I work with someone who has the most bizarre sneeze... I'd kind of appreciate being pet too after hearing it sometimes aranoid:


----------



## Konotashi (Jan 11, 2010)

Jax's Mom said:


> Do you have one of those weird sneezes?
> I work with someone who has the most bizarre sneeze... I'd kind of appreciate being pet too after hearing it sometimes aranoid:


:spittingcoffee:


----------



## Lesley1905 (Aug 25, 2010)

I think he's checking up on you!! He wants to make sure your ok....that's how I would look at it!


----------



## AvaLaRue (Apr 4, 2010)

Ava does the EXACT same thing. She has to put her paws on my knees and kiss my chin. Very strange. She doesn't do it to my husband and his sneezes shake the house! I've gotten into the habit of when I sneeze, I immediatly say "I'm alright, I'm alright". If she hears me say that, she will just look at me and not need to actually kiss my chin.


----------



## cshepherd9 (Feb 11, 2010)

I don't know why but Willow does the same. If I sneeze or cough she jumps up and prances around like she doesn't know what just happened. One night I woke up with a dry cough and she freaked..... pacing around the bed and putting her face up by me. I had to tell her it was ok and give her a pet before she would lay back down.


----------



## beaderdog (Dec 23, 2010)

My dear, late Doberman used to come running if she heard me sneeze. Then, if I sneezed again, she'd run out of the room. Allergy season was good exercise for her.


----------



## Deuce'sMom (Jul 4, 2008)

Thanks! Good to hear that others do the same thing. I really don't think he is coming for the pet - he tends to have this "worried look"? on his face as he approaches after I have sneezed, and like Ava I have tried saying "I'm okay" before he gets to me so that he can go back to sleep but he will not rest until I have touched him.

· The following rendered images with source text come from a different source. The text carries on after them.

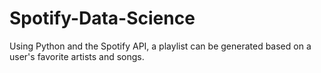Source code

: # Spotify-Data-Science
Using Python and the Spotify API, a playlist can be generated based on a user's favorite artists and songs.
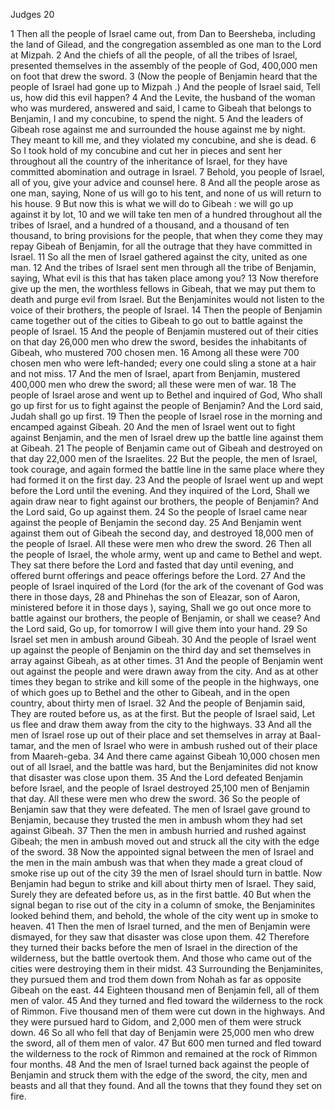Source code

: Judges 20

1	Then all the people of Israel came out, from Dan to Beersheba, including the land of Gilead, and the congregation assembled as one man to the Lord at Mizpah.
2	And the chiefs of all the people, of all the tribes of Israel, presented themselves in the assembly of the people of God, 400,000 men on foot that drew the sword.
3	(Now the people of Benjamin heard that the people of Israel had gone up to Mizpah .) And the people of Israel said, Tell us, how did this evil happen?
4	And the Levite, the husband of the woman who was murdered, answered and said, I came to Gibeah that belongs to Benjamin, I and my concubine, to spend the night.
5	And the leaders of Gibeah rose against me and surrounded the house against me by night. They meant to kill me, and they violated my concubine, and she is dead.
6	So I took hold of my concubine and cut her in pieces and sent her throughout all the country of the inheritance of Israel, for they have committed abomination and outrage in Israel.
7	Behold, you people of Israel, all of you, give your advice and counsel here.
8	And all the people arose as one man, saying, None of us will go to his tent, and none of us will return to his house.
9	But now this is what we will do to Gibeah : we will go up against it by lot,
10	and we will take ten men of a hundred throughout all the tribes of Israel, and a hundred of a thousand, and a thousand of ten thousand, to bring provisions for the people, that when they come they may repay Gibeah of Benjamin, for all the outrage that they have committed in Israel.
11	So all the men of Israel gathered against the city, united as one man.
12	And the tribes of Israel sent men through all the tribe of Benjamin, saying, What evil is this that has taken place among you?
13	Now therefore give up the men, the worthless fellows in Gibeah, that we may put them to death and purge evil from Israel. But the Benjaminites would not listen to the voice of their brothers, the people of Israel.
14	Then the people of Benjamin came together out of the cities to Gibeah to go out to battle against the people of Israel.
15	And the people of Benjamin mustered out of their cities on that day 26,000 men who drew the sword, besides the inhabitants of Gibeah, who mustered 700 chosen men.
16	Among all these were 700 chosen men who were left-handed; every one could sling a stone at a hair and not miss.
17	And the men of Israel, apart from Benjamin, mustered 400,000 men who drew the sword; all these were men of war.
18	The people of Israel arose and went up to Bethel and inquired of God, Who shall go up first for us to fight against the people of Benjamin? And the Lord said, Judah shall go up first.
19	Then the people of Israel rose in the morning and encamped against Gibeah.
20	And the men of Israel went out to fight against Benjamin, and the men of Israel drew up the battle line against them at Gibeah.
21	The people of Benjamin came out of Gibeah and destroyed on that day 22,000 men of the Israelites.
22	But the people, the men of Israel, took courage, and again formed the battle line in the same place where they had formed it on the first day.
23	And the people of Israel went up and wept before the Lord until the evening. And they inquired of the Lord, Shall we again draw near to fight against our brothers, the people of Benjamin? And the Lord said, Go up against them.
24	So the people of Israel came near against the people of Benjamin the second day.
25	And Benjamin went against them out of Gibeah the second day, and destroyed 18,000 men of the people of Israel. All these were men who drew the sword.
26	Then all the people of Israel, the whole army, went up and came to Bethel and wept. They sat there before the Lord and fasted that day until evening, and offered burnt offerings and peace offerings before the Lord.
27	And the people of Israel inquired of the Lord (for the ark of the covenant of God was there in those days,
28	and Phinehas the son of Eleazar, son of Aaron, ministered before it in those days ), saying, Shall we go out once more to battle against our brothers, the people of Benjamin, or shall we cease? And the Lord said, Go up, for tomorrow I will give them into your hand.
29	So Israel set men in ambush around Gibeah.
30	And the people of Israel went up against the people of Benjamin on the third day and set themselves in array against Gibeah, as at other times.
31	And the people of Benjamin went out against the people and were drawn away from the city. And as at other times they began to strike and kill some of the people in the highways, one of which goes up to Bethel and the other to Gibeah, and in the open country, about thirty men of Israel.
32	And the people of Benjamin said, They are routed before us, as at the first. But the people of Israel said, Let us flee and draw them away from the city to the highways.
33	And all the men of Israel rose up out of their place and set themselves in array at Baal-tamar, and the men of Israel who were in ambush rushed out of their place from Maareh-geba.
34	And there came against Gibeah 10,000 chosen men out of all Israel, and the battle was hard, but the Benjaminites did not know that disaster was close upon them.
35	And the Lord defeated Benjamin before Israel, and the people of Israel destroyed 25,100 men of Benjamin that day. All these were men who drew the sword.
36	So the people of Benjamin saw that they were defeated. The men of Israel gave ground to Benjamin, because they trusted the men in ambush whom they had set against Gibeah.
37	Then the men in ambush hurried and rushed against Gibeah; the men in ambush moved out and struck all the city with the edge of the sword.
38	Now the appointed signal between the men of Israel and the men in the main ambush was that when they made a great cloud of smoke rise up out of the city
39	the men of Israel should turn in battle. Now Benjamin had begun to strike and kill about thirty men of Israel. They said, Surely they are defeated before us, as in the first battle.
40	But when the signal began to rise out of the city in a column of smoke, the Benjaminites looked behind them, and behold, the whole of the city went up in smoke to heaven.
41	Then the men of Israel turned, and the men of Benjamin were dismayed, for they saw that disaster was close upon them.
42	Therefore they turned their backs before the men of Israel in the direction of the wilderness, but the battle overtook them. And those who came out of the cities were destroying them in their midst.
43	Surrounding the Benjaminites, they pursued them and trod them down from Nohah as far as opposite Gibeah on the east.
44	Eighteen thousand men of Benjamin fell, all of them men of valor.
45	And they turned and fled toward the wilderness to the rock of Rimmon. Five thousand men of them were cut down in the highways. And they were pursued hard to Gidom, and 2,000 men of them were struck down.
46	So all who fell that day of Benjamin were 25,000 men who drew the sword, all of them men of valor.
47	But 600 men turned and fled toward the wilderness to the rock of Rimmon and remained at the rock of Rimmon four months.
48	And the men of Israel turned back against the people of Benjamin and struck them with the edge of the sword, the city, men and beasts and all that they found. And all the towns that they found they set on fire.

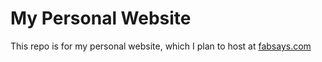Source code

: My Personal Website
===================

This repo is for my personal website, which I plan to host at [fabsays.com](http://fabsays.com)
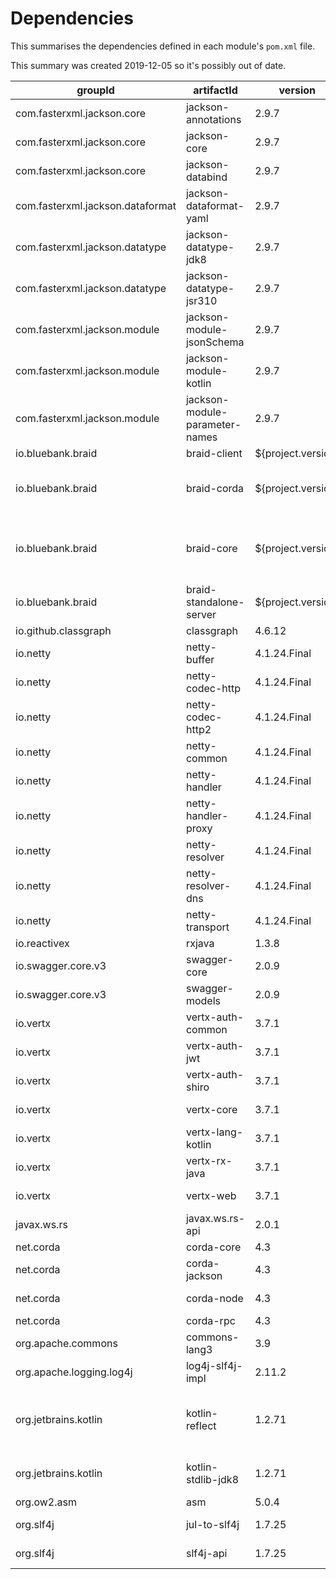 # Dependencies
This summarises the dependencies defined in each module's `pom.xml` file.

This summary was created 2019-12-05 so it's possibly out of date.

groupId|artifactId|version|modules
---|---|---|---
com.fasterxml.jackson.core|jackson-annotations|2.9.7|braid-server
com.fasterxml.jackson.core|jackson-core|2.9.7|braid-core
com.fasterxml.jackson.core|jackson-databind|2.9.7|braid-core
com.fasterxml.jackson.dataformat|jackson-dataformat-yaml|2.9.7|braid-core
com.fasterxml.jackson.datatype|jackson-datatype-jdk8|2.9.7|braid-corda
com.fasterxml.jackson.datatype|jackson-datatype-jsr310|2.9.7|braid-core
com.fasterxml.jackson.module|jackson-module-jsonSchema|2.9.7|braid-core, braid-server
com.fasterxml.jackson.module|jackson-module-kotlin|2.9.7|braid-core, braid-server
com.fasterxml.jackson.module|jackson-module-parameter-names|2.9.7|braid-corda
io.bluebank.braid|braid-client|${project.version}|braid-corda-client
io.bluebank.braid|braid-corda|${project.version}|braid-corda-client, examples/example-cordapp, braid-server
io.bluebank.braid|braid-core|${project.version}|braid-standalone-server, braid-corda, braid-client, braid-corda-client, braid-server
io.bluebank.braid|braid-standalone-server|${project.version}|examples/example-server
io.github.classgraph|classgraph|4.6.12|braid-corda
io.netty|netty-buffer|4.1.24.Final|braid-core
io.netty|netty-codec-http|4.1.24.Final|braid-core
io.netty|netty-codec-http2|4.1.24.Final|braid-core
io.netty|netty-common|4.1.24.Final|braid-core
io.netty|netty-handler|4.1.24.Final|braid-core
io.netty|netty-handler-proxy|4.1.24.Final|braid-core
io.netty|netty-resolver|4.1.24.Final|braid-core
io.netty|netty-resolver-dns|4.1.24.Final|braid-core
io.netty|netty-transport|4.1.24.Final|braid-core
io.reactivex|rxjava|1.3.8|braid-core
io.swagger.core.v3|swagger-core|2.0.9|braid-core
io.swagger.core.v3|swagger-models|2.0.9|braid-core
io.vertx|vertx-auth-common|3.7.1|braid-core
io.vertx|vertx-auth-jwt|3.7.1|braid-core
io.vertx|vertx-auth-shiro|3.7.1|braid-core
io.vertx|vertx-core|3.7.1|braid-core, braid-server
io.vertx|vertx-lang-kotlin|3.7.1|braid-core, braid-server
io.vertx|vertx-rx-java|3.7.1|braid-core
io.vertx|vertx-web|3.7.1|braid-core, braid-server
javax.ws.rs|javax.ws.rs-api|2.0.1|braid-core
net.corda|corda-core|4.3|braid-server
net.corda|corda-jackson|4.3|braid-server
net.corda|corda-node|4.3|braid-corda, braid-corda-client
net.corda|corda-rpc|4.3|braid-server
org.apache.commons|commons-lang3|3.9|braid-core
org.apache.logging.log4j|log4j-slf4j-impl|2.11.2|braid-server
org.jetbrains.kotlin|kotlin-reflect|1.2.71|examples/example-server, examples/example-server, braid-core, braid-server
org.jetbrains.kotlin|kotlin-stdlib-jdk8|1.2.71|examples/example-server, braid-core, braid-server
org.ow2.asm|asm|5.0.4|braid-core
org.slf4j|jul-to-slf4j|1.7.25|braid-client, braid-server
org.slf4j|slf4j-api|1.7.25|braid-core, braid-server
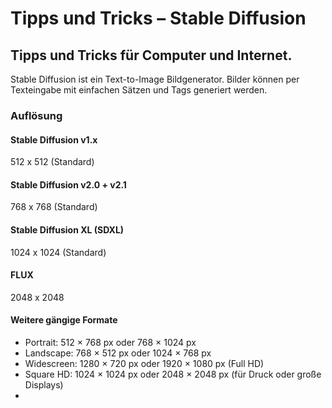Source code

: # Tipps und Tricks&nbsp;– Stable Diffusion  
Tipps und Tricks für Computer und Internet.
---
Stable Diffusion ist ein Text-to-Image Bildgenerator. Bilder können per Texteingabe mit einfachen Sätzen und Tags generiert werden.

### Auflösung

#### Stable Diffusion v1.x

512 x 512 (Standard)

#### Stable Diffusion v2.0 + v2.1

768 x 768 (Standard)

#### Stable Diffusion XL (SDXL)

1024 x 1024 (Standard)

#### FLUX

2048 x 2048

#### Weitere gängige Formate

* Portrait: 512 × 768 px oder 768 × 1024 px
* Landscape: 768 × 512 px oder 1024 × 768 px
* Widescreen: 1280 × 720 px oder 1920 × 1080 px (Full HD)
* Square HD: 1024 × 1024 px oder 2048 × 2048 px (für Druck oder große Displays)
* 
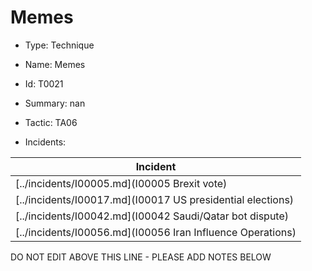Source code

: # Memes

* Type: Technique

* Name: Memes

* Id: T0021

* Summary: nan

* Tactic: TA06

* Incidents:

| Incident |
| --------- |
| [../incidents/I00005.md](I00005 Brexit vote) |
| [../incidents/I00017.md](I00017 US presidential elections) |
| [../incidents/I00042.md](I00042 Saudi/Qatar bot dispute) |
| [../incidents/I00056.md](I00056 Iran Influence Operations) |

DO NOT EDIT ABOVE THIS LINE - PLEASE ADD NOTES BELOW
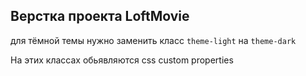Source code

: ## Верстка проекта LoftMovie

для тёмной темы нужно заменить класс `theme-light` на `theme-dark`

На этих классах обьявляются css custom properties
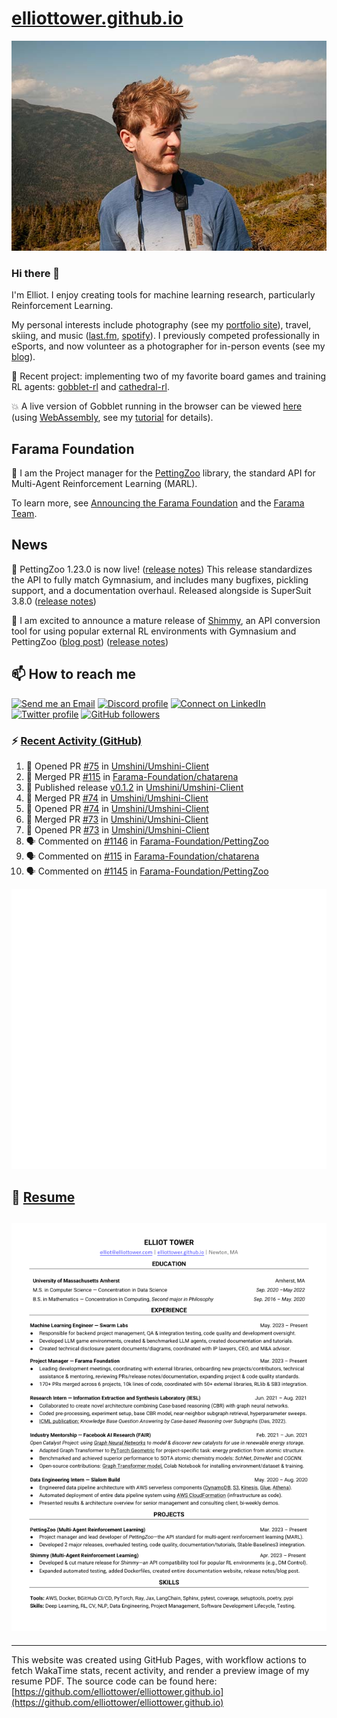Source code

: # [elliottower.github.io](https://github.com/elliottower/elliottower.github.io)

[![A wild Elliot on Mt Washington](https://raw.githubusercontent.com/elliottower/elliottower.github.io/main/src/jpg/DSCF7539-600px.jpg?raw=true)](https://raw.githubusercontent.com/elliottower/elliottower.github.io/main/src/jpg/DSCF7539.jpg?raw=true)

### Hi there 👋

I'm Elliot. I enjoy creating tools for machine learning research, particularly Reinforcement Learning.

My personal interests include photography (see my [portfolio site](https://www.elliottower.com/)), travel, skiing, and music ([last.fm](https://www.last.fm/user/ajsdlfkwer), [spotify](https://open.spotify.com/user/12132818380)). I previously competed professionally in eSports, and now volunteer as a photographer for in-person events (see my [blog](https://www.elliottower.com/stories/?category=events)).

🤖 Recent project: implementing two of my favorite board games and training RL agents: [gobblet-rl](https://github.com/elliottower/gobblet-rl) and [cathedral-rl](https://github.com/elliottower/cathedral-rl). 

💥 A live version of Gobblet running in the browser can be viewed [here](https://elliottower.github.io/gobblet-rl/) (using [WebAssembly](https://webassembly.org/), see my [tutorial](https://github.com/elliottower/gobblet-rl/blob/main/tutorials/WebAssembly/web_assembly.md) for details).

## Farama Foundation

🚀 I am the Project manager for the [PettingZoo](https://github.com/Farama-Foundation/PettingZoo) library, the standard API for Multi-Agent Reinforcement Learning (MARL). 

To learn more, see [Announcing the Farama Foundation](https://farama.org/Announcing-The-Farama-Foundation) and the [Farama Team](https://farama.org/team).

## News

🎉 PettingZoo 1.23.0 is now live! ([release notes](https://github.com/Farama-Foundation/PettingZoo/releases/tag/1.23.0)) This release standardizes the API to fully match Gymnasium, and includes many bugfixes, pickling support, and a documentation overhaul. Released alongside is SuperSuit 3.8.0 ([release notes](https://github.com/Farama-Foundation/SuperSuit/releases/tag/3.8.0)) 

<!-- ![GitHub Release Date](https://img.shields.io/github/release-date/Farama-Foundation/PettingZoo) -->

🎉 I am excited to announce a mature release of [Shimmy](https://github.com/Farama-Foundation/Shimmy), an API conversion tool for using popular external RL environments with Gymnasium and PettingZoo ([blog post](https://farama.org/Announcing-Shimmy)) ([release notes](https://github.com/Farama-Foundation/Shimmy/releases/tag/v1.0.0)) 

## 📫 How to reach me

 [![Send me an Email](https://img.shields.io/badge/email-elliot%40elliottower.com-blue)](mailto:elliot@elliottower.com)
 [![Discord profile](https://img.shields.io/badge/Discord-7289DA?style=flat&logo=discord&logoColor=white)](https://discord.com/users/83091537923145728)
 [![Connect on LinkedIn](https://img.shields.io/badge/--linkedin?label=LinkedIn&logo=LinkedIn&style=social)](https://www.linkedin.com/in/elliot-tower)
 [![Twitter profile](https://img.shields.io/twitter/follow/elliottower?style=social)](https://twitter.com/ElliotTower/)
 [![GitHub followers](https://img.shields.io/github/followers/elliottower?style=social)](https://github.com/elliottower/)

### ⚡ [Recent Activity (GitHub)](https://github.com/elliottower)

<!--START_SECTION:activity-->
1. 💪 Opened PR [#75](https://github.com/Umshini/Umshini-Client/pull/75) in [Umshini/Umshini-Client](https://github.com/Umshini/Umshini-Client)
2. 🎉 Merged PR [#115](https://github.com/Farama-Foundation/chatarena/pull/115) in [Farama-Foundation/chatarena](https://github.com/Farama-Foundation/chatarena)
3. 🚀 Published release [v0.1.2](https://github.com/Umshini/Umshini-Client/releases/tag/v0.1.2) in [Umshini/Umshini-Client](https://github.com/Umshini/Umshini-Client)
4. 🎉 Merged PR [#74](https://github.com/Umshini/Umshini-Client/pull/74) in [Umshini/Umshini-Client](https://github.com/Umshini/Umshini-Client)
5. 💪 Opened PR [#74](https://github.com/Umshini/Umshini-Client/pull/74) in [Umshini/Umshini-Client](https://github.com/Umshini/Umshini-Client)
6. 🎉 Merged PR [#73](https://github.com/Umshini/Umshini-Client/pull/73) in [Umshini/Umshini-Client](https://github.com/Umshini/Umshini-Client)
7. 💪 Opened PR [#73](https://github.com/Umshini/Umshini-Client/pull/73) in [Umshini/Umshini-Client](https://github.com/Umshini/Umshini-Client)
8. 🗣 Commented on [#1146](https://github.com/Farama-Foundation/PettingZoo/issues/1146#issuecomment-1862889480) in [Farama-Foundation/PettingZoo](https://github.com/Farama-Foundation/PettingZoo)
9. 🗣 Commented on [#115](https://github.com/Farama-Foundation/chatarena/pull/115#issuecomment-1858037257) in [Farama-Foundation/chatarena](https://github.com/Farama-Foundation/chatarena)
10. 🗣 Commented on [#1145](https://github.com/Farama-Foundation/PettingZoo/issues/1145#issuecomment-1851061729) in [Farama-Foundation/PettingZoo](https://github.com/Farama-Foundation/PettingZoo)
<!--END_SECTION:activity-->


<picture>
  <a href="https://metrics.lecoq.io/insights?user=elliottower">
   <img src="/github-metrics.svg" alt="Metrics">
  </a>
</picture>

## 📄 [Resume](https://elliottower.github.io/src/pdf/resume.pdf)

<!-- PDF-TO-MARKDOWN:START -->
![Page 1](src/png/page1.png "Page 1")
---
<!-- PDF-TO-MARKDOWN:END -->

----

This website was created using GitHub Pages, with workflow actions to fetch WakaTime stats, recent activity, and render a preview image of my resume PDF. The source code can be found here: [https://github.com/elliottower/elliottower.github.io](https://github.com/elliottower/elliottower.github.io)
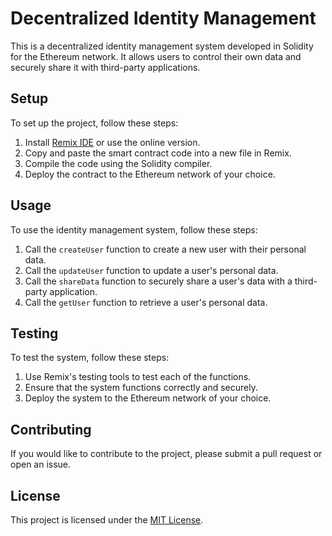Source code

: # Decentralized Identity Management

This is a decentralized identity management system developed in Solidity for the Ethereum network. It allows users to control their own data and securely share it with third-party applications.

## Setup

To set up the project, follow these steps:

1. Install [Remix IDE](https://remix.ethereum.org/) or use the online version.
2. Copy and paste the smart contract code into a new file in Remix.
3. Compile the code using the Solidity compiler.
4. Deploy the contract to the Ethereum network of your choice.

## Usage

To use the identity management system, follow these steps:

1. Call the `createUser` function to create a new user with their personal data.
2. Call the `updateUser` function to update a user's personal data.
3. Call the `shareData` function to securely share a user's data with a third-party application.
4. Call the `getUser` function to retrieve a user's personal data.

## Testing

To test the system, follow these steps:

1. Use Remix's testing tools to test each of the functions.
2. Ensure that the system functions correctly and securely.
3. Deploy the system to the Ethereum network of your choice.

## Contributing

If you would like to contribute to the project, please submit a pull request or open an issue.

## License

This project is licensed under the [MIT License](LICENSE).
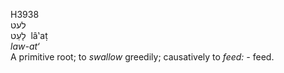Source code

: <body>
  <p>H3938<br>  לעט  <br> לָעַט  ‎  lâ‛aṭ  <br><i>law-at‘ </i><br>A primitive root; to <i>swallow</i> greedily; causatively to <i>feed: - </i>feed.<br></p>
 </body>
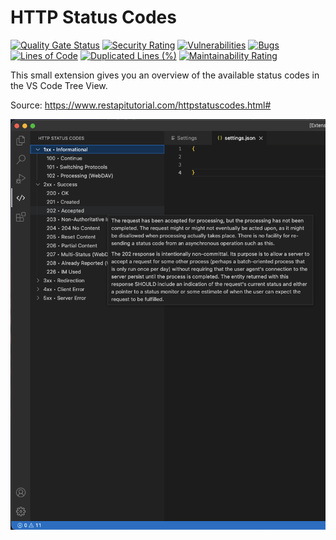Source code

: # HTTP Status Codes

<!-- project badges -->
[![Quality Gate Status](https://sq.srv.tobiaswaelde.com/api/project_badges/measure?project=tobiaswaelde_vscode-http-status-codes_AYaAyB_jhktYhh3lrR-Z&metric=alert_status&token=sqb_5b071509918fbee9836123cc8b28c04d9dc11511)](https://sq.srv.tobiaswaelde.com/dashboard?id=tobiaswaelde_vscode-http-status-codes_AYaAyB_jhktYhh3lrR-Z)
[![Security Rating](https://sq.srv.tobiaswaelde.com/api/project_badges/measure?project=tobiaswaelde_vscode-http-status-codes_AYaAyB_jhktYhh3lrR-Z&metric=security_rating&token=sqb_5b071509918fbee9836123cc8b28c04d9dc11511)](https://sq.srv.tobiaswaelde.com/dashboard?id=tobiaswaelde_vscode-http-status-codes_AYaAyB_jhktYhh3lrR-Z)
[![Vulnerabilities](https://sq.srv.tobiaswaelde.com/api/project_badges/measure?project=tobiaswaelde_vscode-http-status-codes_AYaAyB_jhktYhh3lrR-Z&metric=vulnerabilities&token=sqb_5b071509918fbee9836123cc8b28c04d9dc11511)](https://sq.srv.tobiaswaelde.com/dashboard?id=tobiaswaelde_vscode-http-status-codes_AYaAyB_jhktYhh3lrR-Z)
[![Bugs](https://sq.srv.tobiaswaelde.com/api/project_badges/measure?project=tobiaswaelde_vscode-http-status-codes_AYaAyB_jhktYhh3lrR-Z&metric=bugs&token=sqb_5b071509918fbee9836123cc8b28c04d9dc11511)](https://sq.srv.tobiaswaelde.com/dashboard?id=tobiaswaelde_vscode-http-status-codes_AYaAyB_jhktYhh3lrR-Z)
[![Lines of Code](https://sq.srv.tobiaswaelde.com/api/project_badges/measure?project=tobiaswaelde_vscode-http-status-codes_AYaAyB_jhktYhh3lrR-Z&metric=ncloc&token=sqb_5b071509918fbee9836123cc8b28c04d9dc11511)](https://sq.srv.tobiaswaelde.com/dashboard?id=tobiaswaelde_vscode-http-status-codes_AYaAyB_jhktYhh3lrR-Z)
[![Duplicated Lines (%)](https://sq.srv.tobiaswaelde.com/api/project_badges/measure?project=tobiaswaelde_vscode-http-status-codes_AYaAyB_jhktYhh3lrR-Z&metric=duplicated_lines_density&token=sqb_5b071509918fbee9836123cc8b28c04d9dc11511)](https://sq.srv.tobiaswaelde.com/dashboard?id=tobiaswaelde_vscode-http-status-codes_AYaAyB_jhktYhh3lrR-Z)
[![Maintainability Rating](https://sq.srv.tobiaswaelde.com/api/project_badges/measure?project=tobiaswaelde_vscode-http-status-codes_AYaAyB_jhktYhh3lrR-Z&metric=sqale_rating&token=sqb_5b071509918fbee9836123cc8b28c04d9dc11511)](https://sq.srv.tobiaswaelde.com/dashboard?id=tobiaswaelde_vscode-http-status-codes_AYaAyB_jhktYhh3lrR-Z)

This small extension gives you an overview of the available status codes in the VS Code Tree View.

Source: https://www.restapitutorial.com/httpstatuscodes.html#

![Overview](docs/images/overview.png)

I have heard some say that when you sneeze your heart stops for a milisecond....I wonder if he is reacting to that??

Donna


----------



## KZoppa (Aug 14, 2010)

Deuce'sMom said:


> Thanks! Good to hear that others do the same thing. I really don't think he is coming for the pet - he tends to have this "worried look"? on his face as he approaches after I have sneezed, and like Ava I have tried saying "I'm okay" before he gets to me so that he can go back to sleep but he will not rest until I have touched him.
> 
> I have heard some say that when you sneeze your heart stops for a milisecond....I wonder if he is reacting to that??
> 
> Donna


 
i think that may have something to do with it. That extra sense that dogs have and all. when you sneeze everything in your body just stops for that millisecond. heart, brain activity, oxygen processing. everything. I also think they think its just strange and may be trying to understand? I mean i sneeze and my cat titan comes running to check on me. My dogs will peek around the corner to make sure all is well and go about their business. However when THEY sneeze, they'll look around confused like someone snuck up behind them, attacked and took off.


----------



## DJEtzel (Feb 11, 2010)

My beagle does this, as well. She looks SO concerned, even if it's a small sneeze and is all over me for a few minutes and then she'll calm down. NO idea why.


----------



## PaddyD (Jul 22, 2010)

Lesley1905 said:


> I think he's checking up on you!! He wants to make sure your ok....that's how I would look at it!


Agreed.
People tend to attribute characteristics, sensitivities and intelligence to their dogs that are in the realm of ESP. He's just a dog, and you made a loud noise and he's wondering what's up with THAT.


----------



## Tropism (Nov 30, 2010)

Agreed. You just made a weird and possibly high-pitched noise, which is something that generally signals distress or pain (assuming you're an a-choo) sneezer.) Or you made a weird hissing noise like a giant snake (if you're a chssss!) kinda sneezer) or you made a noise like duck, a moose in heat, or possibly Chewbacca falling down stairs. So no matter what, you'd expect your dog to go "WTH?" And the spastic spasm that is a sneeze also would tend to alarm dogs if they see you do it. Loud noises accompanied by sudden motion are something animals pay attention to. 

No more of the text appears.